*DESCRIPTION OF THE TASK:*
Omit all pictures and give the records below again exactly as written.

*DATA SHOWN:*
--- START ---

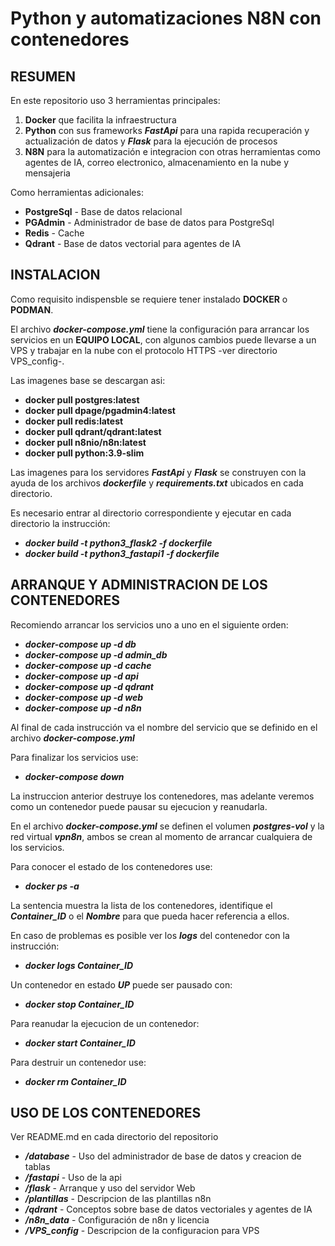 # Python y automatizaciones N8N con contenedores

## RESUMEN

En este repositorio uso 3 herramientas principales:

1. **Docker** que facilita la infraestructura
2. **Python** con sus frameworks ***FastApi*** para una rapida recuperación y actualización de datos y ***Flask*** para la ejecución de procesos
3. **N8N** para la automatización e integracion con otras herramientas como agentes de IA, correo electronico, almacenamiento en la nube y mensajeria

Como herramientas adicionales:

- **PostgreSql** -	Base de datos relacional
- **PGAdmin** -		Administrador de base de datos para PostgreSql
- **Redis** -		Cache
- **Qdrant** -		Base de datos vectorial para agentes de IA

## INSTALACION

Como requisito indispensble se requiere tener instalado **DOCKER** o **PODMAN**.

El archivo ***docker-compose.yml*** tiene la configuración para arrancar los servicios en un **EQUIPO LOCAL**, con algunos cambios puede llevarse a un VPS y trabajar en la nube con el protocolo HTTPS -ver directorio VPS_config-.

Las imagenes base se descargan asi:

- **docker pull postgres:latest**
- **docker pull dpage/pgadmin4:latest** 
- **docker pull redis:latest**
- **docker pull qdrant/qdrant:latest**
- **docker pull n8nio/n8n:latest**
- **docker pull python:3.9-slim**

Las imagenes para los servidores ***FastApi*** y ***Flask*** se construyen con la ayuda de los archivos ***dockerfile*** y ***requirements.txt*** ubicados en cada directorio.

Es necesario entrar al directorio correspondiente y ejecutar en cada directorio la instrucción:

- ***docker build -t python3_flask2 -f dockerfile***
- ***docker build -t python3_fastapi1 -f dockerfile***

## ARRANQUE Y ADMINISTRACION DE LOS CONTENEDORES

Recomiendo arrancar los servicios uno a uno en el siguiente orden:

- ***docker-compose up -d db***
- ***docker-compose up -d admin_db***
- ***docker-compose up -d cache***
- ***docker-compose up -d api***
- ***docker-compose up -d qdrant***
- ***docker-compose up -d web***
- ***docker-compose up -d n8n***

Al final de cada instrucción va el nombre del servicio que se definido en el archivo ***docker-compose.yml***

Para finalizar los servicios use:

- ***docker-compose down*** 

La instruccion anterior destruye los contenedores, mas adelante veremos como un contenedor puede pausar su ejecucion y reanudarla. 

En el archivo ***docker-compose.yml*** se definen el volumen ***postgres-vol*** y la red virtual ***vpn8n***, ambos se crean al momento de arrancar cualquiera de los servicios.

Para conocer el estado de los contenedores use:

- ***docker ps -a***

La sentencia muestra la lista de los contenedores, identifique el ***Container_ID*** o el ***Nombre*** para que pueda hacer referencia a ellos.

 En caso de problemas es posible ver los ***logs*** del contenedor con la instrucción:

- ***docker logs Container_ID***

Un contenedor en estado ***UP*** puede ser pausado con:

- ***docker stop Container_ID***

Para reanudar la ejecucion de un contenedor:

- ***docker start Container_ID***

Para destruir un contenedor use:

- ***docker rm Container_ID***

## USO DE LOS CONTENEDORES

Ver README.md en cada directorio del repositorio

- ***/database***	-		Uso del administrador de base de datos y creacion de tablas
- ***/fastapi*** 	-		Uso de la api
- ***/flask*** 		- 		Arranque y uso del servidor Web
- ***/plantillas*** -		Descripcion de las plantillas n8n
- ***/qdrant*** 	-		Conceptos sobre base de datos vectoriales y agentes de IA
- ***/n8n_data*** 	-		Configuración de n8n y licencia
- ***/VPS_config*** -		Descripcion de la configuracion para VPS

--- END ---

*FINISHED TASK:*
 # Python y automatizaciones N8N con contenedores

## RESUMEN

En este repositorio uso 3 herramientas principales:

1. **Docker** que facilita la infraestructura
2. **Python** con sus frameworks ***FastApi*** para una rapida recuperación y actualización de datos y ***Flask*** para la ejecución de procesos
3. **N8N** para la automatización e integracion con otras herramientas como agentes de IA, correo electronico, almacenamiento en la nube y mensajeria

Como herramientas adicionales:

- **PostgreSql** -	Base de datos relacional
- **PGAdmin** -		Administrador de base de datos para PostgreSql
- **Redis** -		Cache
- **Qdrant** -		Base de datos vectorial para agentes de IA

## INSTALACION

Como requisito indispensble se requiere tener instalado **DOCKER** o **PODMAN**.

El archivo ***docker-compose.yml*** tiene la configuración para arrancar los servicios en un **EQUIPO LOCAL**, con algunos cambios puede llevarse a un VPS y trabajar en la nube con el protocolo HTTPS -ver directorio VPS_config-.

Las imagenes base se descargan asi:

- **docker pull postgres:latest**
- **docker pull dpage/pgadmin4:latest** 
- **docker pull redis:latest**
- **docker pull qdrant/qdrant:latest**
- **docker pull n8nio/n8n:latest**
- **docker pull python:3.9-slim**

Las imagenes para los servidores ***FastApi*** y ***Flask*** se construyen con la ayuda de los archivos ***dockerfile*** y ***requirements.txt*** ubicados en cada directorio.

Es necesario entrar al directorio correspondiente y ejecutar en cada directorio la instrucción:

- ***docker build -t python3_flask2 -f dockerfile***
- ***docker build -t python3_fastapi1 -f dockerfile***

## ARRANQUE Y ADMINISTRACION DE LOS CONTENEDORES

Recomiendo arrancar los servicios uno a uno en el siguiente orden:

- ***docker-compose up -d db***
- ***docker-compose up -d admin_db***
- ***docker-compose up -d cache***
- ***docker-compose up -d api***
- ***docker-compose up -d qdrant***
- ***docker-compose up -d web***
- ***docker-compose up -d n8n***

Al final de cada instrucción va el nombre del servicio que se definido en el archivo ***docker-compose.yml***

Para finalizar los servicios use:

- ***docker-compose down*** 

La instruccion anterior destruye los contenedores, mas adelante veremos como un contenedor puede pausar su ejecucion y reanudarla. 

En el archivo ***docker-compose.yml*** se definen el volumen ***postgres-vol*** y la red virtual ***vpn8n***, ambos se crean al momento de arrancar cualquiera de los servicios.

Para conocer el estado de los contenedores use:

- ***docker ps -a***

La sentencia muestra la lista de los contenedores, identifique el ***Container_ID*** o el ***Nombre*** para que pueda hacer referencia a ellos.

 En caso de problemas es posible ver los ***logs*** del contenedor con la instrucción:

- ***docker logs Container_ID***

Un contenedor en estado ***UP*** puede ser pausado con:

- ***docker stop Container_ID***

Para reanudar la ejecucion de un contenedor:

- ***docker start Container_ID***

Para destruir un contenedor use:

- ***docker rm Container_ID***

## USO DE LOS CONTENEDORES

Ver README.md en cada directorio del repositorio

- ***/database***	-		Uso del administrador de base de datos y creacion de tablas
- ***/fastapi*** 	-		Uso de la api
- ***/flask*** 		- 		Arranque y uso del servidor Web
- ***/plantillas*** -		Descripcion de las plantillas n8n
- ***/qdrant*** 	-		Conceptos sobre base de datos vectoriales y agentes de IA
- ***/n8n_data*** 	-		Configuración de n8n y licencia
- ***/VPS_config*** -		Descripcion de la configuracion para VPS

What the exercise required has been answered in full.